In my recent escapades with developing *Ambience*, I’ve spent several days (!!) adding over 50 new weapons to the game, each with its own strengths and weaknesses (and quirks). It’s been a big job, but now I get to reap the rewards and finally add them to the game.

The Mortal Dagger: One strike with this dagger causes grievous damage… but one strike is all you get. A risk worth taking? #indiedev #gamedev #ambience #screenshotsaturday pic.twitter.com/ws5siCYa6L

— Rhombus Ragmuffin (@RhombusGameDev) February 11, 2018

Except… how do those items get generated in-game, anyway?

This was yet another system that I had implemented very early on and had all but forgotten about. So I decided to crack open my rusty old system to see if I could improve the way items were generated.

### The Original System

When a dungeon is generated in *Ambience*, all the possible items for that dungeon are loaded into a grid data structure, along with their respective probabilities of appearance and the dungeon floors they should appear on. Then, an “evaluation” script looks at the grid and spits out the ID number of the item to be generated. This general idea remained unchanged, but what I did change was the way the evaluation system worked.

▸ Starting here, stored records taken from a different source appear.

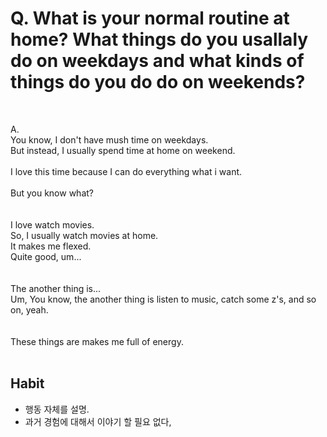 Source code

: # Q. What is your normal routine at home? What things do you usallaly do on weekdays and what kinds of things do you do do on weekends?  

<br/>  

A.  
You know, I don't have mush time on weekdays.  
But instead, I usually spend time at home on weekend.  
<br/>
I love this time because I can do everything what i want.  
<br/> 
But you know what?  
<br/>  
I love watch movies.  
So, I usually watch movies at home.  
It makes me flexed.  
Quite good, um...  
<br/>  
The another thing is...  
Um, You know, the another thing is listen to music, catch some z's, and so on, yeah.  
<br/>  
These things are makes me full of energy.  
<br/>  
## Habit  
- 행동 자체를 설명.  
- 과거 경험에 대해서 이야기 할 필요 없다,
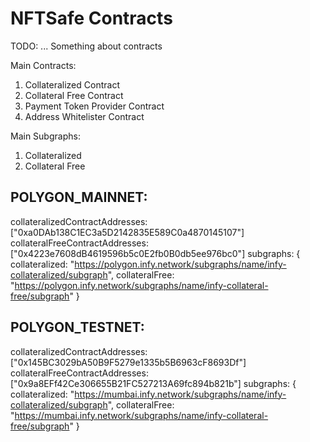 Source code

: # NFTSafe Contracts

TODO: ... Something about contracts

Main Contracts:
1. Collateralized Contract
2. Collateral Free Contract
3. Payment Token Provider Contract
4. Address Whitelister Contract

Main Subgraphs:
1. Collateralized
2. Collateral Free



## POLYGON_MAINNET: 
 collateralizedContractAddresses: ["0xa0DAb138C1EC3a5D2142835E589C0a4870145107"]
 collateralFreeContractAddresses: ["0x4223e7608dB4619596b5c0E2fb0B0db5ee976bc0"]
 subgraphs: {
     collateralized: "https://polygon.infy.network/subgraphs/name/infy-collateralized/subgraph",
     collateralFree: "https://polygon.infy.network/subgraphs/name/infy-collateral-free/subgraph"
 }
     
## POLYGON_TESTNET: 
 collateralizedContractAddresses: ["0x145BC3029bA50B9F5279e1335b5B6963cF8693Df"]
 collateralFreeContractAddresses: ["0x9a8EFf42Ce306655B21FC527213A69fc894b821b"]
 subgraphs: {
      collateralized: "https://mumbai.infy.network/subgraphs/name/infy-collateralized/subgraph",
      collateralFree: "https://mumbai.infy.network/subgraphs/name/infy-collateral-free/subgraph"
 }

   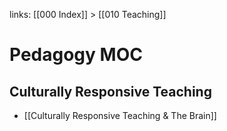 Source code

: links: [[000 Index]] > [[010 Teaching]]

# Pedagogy MOC
## Culturally Responsive Teaching
- [[Culturally  Responsive Teaching & The Brain]] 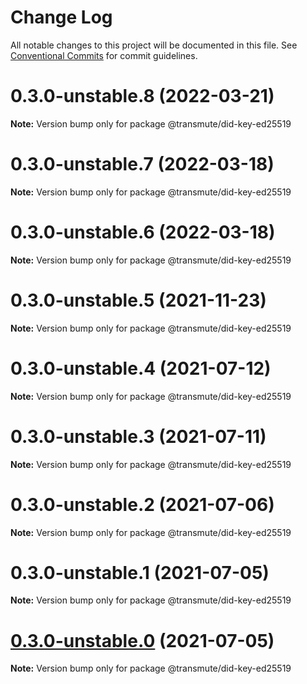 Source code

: # Change Log

All notable changes to this project will be documented in this file.
See [Conventional Commits](https://conventionalcommits.org) for commit guidelines.

# 0.3.0-unstable.8 (2022-03-21)

**Note:** Version bump only for package @transmute/did-key-ed25519





# 0.3.0-unstable.7 (2022-03-18)

**Note:** Version bump only for package @transmute/did-key-ed25519





# 0.3.0-unstable.6 (2022-03-18)

**Note:** Version bump only for package @transmute/did-key-ed25519





# 0.3.0-unstable.5 (2021-11-23)

**Note:** Version bump only for package @transmute/did-key-ed25519





# 0.3.0-unstable.4 (2021-07-12)

**Note:** Version bump only for package @transmute/did-key-ed25519





# 0.3.0-unstable.3 (2021-07-11)

**Note:** Version bump only for package @transmute/did-key-ed25519





# 0.3.0-unstable.2 (2021-07-06)

**Note:** Version bump only for package @transmute/did-key-ed25519





# 0.3.0-unstable.1 (2021-07-05)

**Note:** Version bump only for package @transmute/did-key-ed25519





# [0.3.0-unstable.0](https://github.com/transmute-industries/did-key.js/compare/v0.2.1-unstable.42...v0.3.0-unstable.0) (2021-07-05)

**Note:** Version bump only for package @transmute/did-key-ed25519
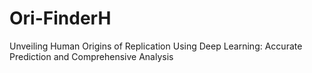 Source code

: # Ori-FinderH
Unveiling  Human Origins of Replication Using Deep Learning: Accurate Prediction and Comprehensive Analysis 

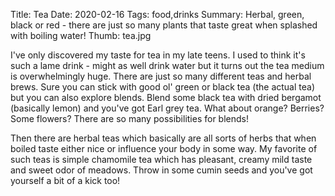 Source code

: Title: Tea
Date: 2020-02-16
Tags: food,drinks
Summary: Herbal, green, black or red - there are just so many plants that taste great when splashed with boiling water!
Thumb: tea.jpg

I've only discovered my taste for tea in my late teens. I used to think it's such a lame drink - might as well drink water but it turns out the tea medium is overwhelmingly huge. There are just so many different teas and herbal brews. Sure you can stick with good ol' green or black tea (the actual tea) but you can also explore blends. Blend some black tea with dried bergamot (basically lemon) and you've got Earl grey tea. What about orange? Berries? Some flowers? There are so many possibilities for blends!

Then there are herbal teas which basically are all sorts of herbs that when boiled taste either nice or influence your body in some way. My favorite of such teas is simple chamomile tea which has pleasant, creamy mild taste and sweet odor of meadows. Throw in some cumin seeds and you've got yourself a bit of a kick too!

The original script used a long and rather dodgy iterative method. It would scroll through each item in the grid, and for each it would generate a random number from 0 to 1000 and compare this with the set probability of that item appearing. If the random number was less than the probability, that item was selected and the loop was terminated. Of course, this system had the potential to go on indefinitely without ever selecting an item, so a maximum number of trials (something like 2,000) was set to prevent this.

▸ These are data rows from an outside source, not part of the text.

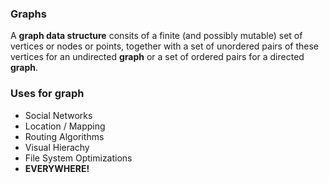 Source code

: ### Graphs
A **graph data structure** consits of a finite (and possibly mutable) set of vertices or nodes or points, together with a set of unordered pairs of these vertices for an undirected **graph** or a set of ordered pairs for a directed **graph**.

### Uses for graph
* Social Networks
* Location / Mapping
* Routing Algorithms
* Visual Hierachy
* File System Optimizations
* **EVERYWHERE!**
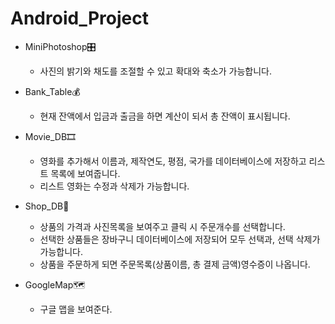 # Android_Project
- MiniPhotoshop🎛
    - 사진의 밝기와 채도를 조절할 수 있고 확대와 축소가 가능합니다.

- Bank_Table💰
    - 현재 잔액에서 입금과 출금을 하면 계산이 되서 총 잔액이 표시됩니다. 
   
- Movie_DB🎞
    - 영화를 추가해서 이름과, 제작연도, 평점, 국가를 데이터베이스에 저장하고 리스트 목록에 보여줍니다.
    - 리스트 영화는 수정과 삭제가 가능합니다.
    
- Shop_DB🏢
    - 상품의 가격과 사진목록을 보여주고 클릭 시 주문개수를 선택합니다.
    - 선택한 상품들은 장바구니 데이터베이스에 저장되어 모두 선택과, 선택 삭제가 가능합니다.
    - 상품을 주문하게 되면 주문목록(상품이름, 총 결제 금액)영수증이 나옵니다.
    
 - GoogleMap🗺
    - 구글 맵을 보여준다.
    
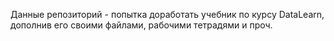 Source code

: Данные репозиторий - попытка доработать учебник по курсу DataLearn, дополнив его своими файлами, рабочими тетрадями и проч. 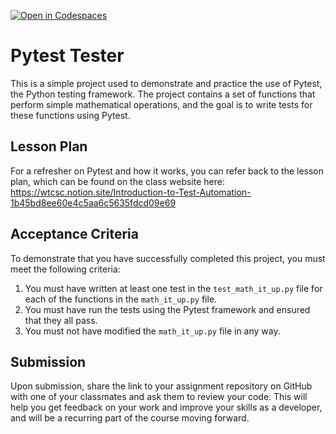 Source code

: [![Open in Codespaces](https://classroom.github.com/assets/launch-codespace-2972f46106e565e64193e422d61a12cf1da4916b45550586e14ef0a7c637dd04.svg)](https://classroom.github.com/open-in-codespaces?assignment_repo_id=15903663)
# Pytest Tester

This is a simple project used to demonstrate and practice the use of Pytest, the Python testing framework. The project contains a set of functions that perform simple mathematical operations, and the goal is to write tests for these functions using Pytest.

## Lesson Plan

For a refresher on Pytest and how it works, you can refer back to the lesson plan, which can be found on the class website here: https://wtcsc.notion.site/Introduction-to-Test-Automation-1b45bd8ee60e4c5aa6c5635fdcd09e69

## Acceptance Criteria

To demonstrate that you have successfully completed this project, you must meet the following criteria:

1. You must have written at least one test in the `test_math_it_up.py` file for each of the functions in the `math_it_up.py` file.
2. You must have run the tests using the Pytest framework and ensured that they all pass.
3. You must not have modified the `math_it_up.py` file in any way.

## Submission

Upon submission, share the link to your assignment repository on GitHub with one of your classmates and ask them to review your code. This will help you get feedback on your work and improve your skills as a developer, and will be a recurring part of the course moving forward.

Even so, having to generate a random number for every item checked, as well as having to loop through the grid multiple times to find an item at all, made this system rather inefficient. In addition, if the probabilities of items was less than (or more than) 1000, some items would appear more or less often than specified. In other words, the system was just plain dodgy. So, off to work I went…

### A Better Method

Getting rid of the iterations was top priority right from the start. I wanted to build a system that required the least computation time – that meant generating a *single *random number and scrolling through the data structure *only once, *while making sure that a valid item was produced *every time*. Here’s the solution I came up with:

- The first thing I did was sum all the probabilities to give a basis against which I could compare the relative probabilities of each item. (Much better than having to manually make sure that all the probability values added up to 1000!)
- I then selected a random number between zero and the probability total. That random number corresponded to the item I was going to choose.
- To find that item, I went through each item in the grid in turn. Each item’s probability was added to a cumulative sum variable keeping track of the cumulative sum of probability values. Then, I checked: was the cumulative sum, including the latest item, bigger than the random number I chose? If so, then the latest item was the one to generate.

Here’s a diagram which probably explains everything a lot more easily than the wall of text above:

### But wait! What about items on different floors?

Ohhhh, that’s right… we also have to check if the item we’re making can actually appear on that floor before generating it!

There are two ways I found to approach this. One was to choose a random number at the start, then go through the grid and check if the chosen item can be made on that floor before “approving” it. If that item can’t be generated on this floor (an “invalid item”, so to speak), choose another random item from those remaining and keep going.

Even though this method only needed to go through the grid once, the contribution of these “invalid items” to the sum of probability values was problematic. Since new items were only chosen from the list of *remaining* possibilities, this meant that items earlier on in the list were more likely to be skipped over in the end result – thus skewing the true probabilities. Even worse, the final item in the list could itself be an invalid item for that floor, which when chosen would result in no valid item being generated!

In the alternative method, which I ended up using, the script skimmed through the grid once at the very start to find any invalid items and set their probability values to zero – thus effectively removing them from the grid. Only then did the script choose a random number and go through the grid a second time to find the corresponding item. Although this meant that the grid had to be checked twice, it guaranteed that all items and probability values were valid every time. In any case, this was much better than checking the grid indefinitely in an iterative method!

Here’s another nice diagram summarizing the above:

### The Learning Curve

For me, the biggest takeaway from this was to **make systems simple, but not too simple.** It’s nice to have a clean, functional item generation system that doesn’t rely on iteration – but at the same time, my original aim to “go through the grid only once” turned out to create more problems than it solved. The final script, while perhaps not as efficient as I had originally hoped, was still good enough to get the job done.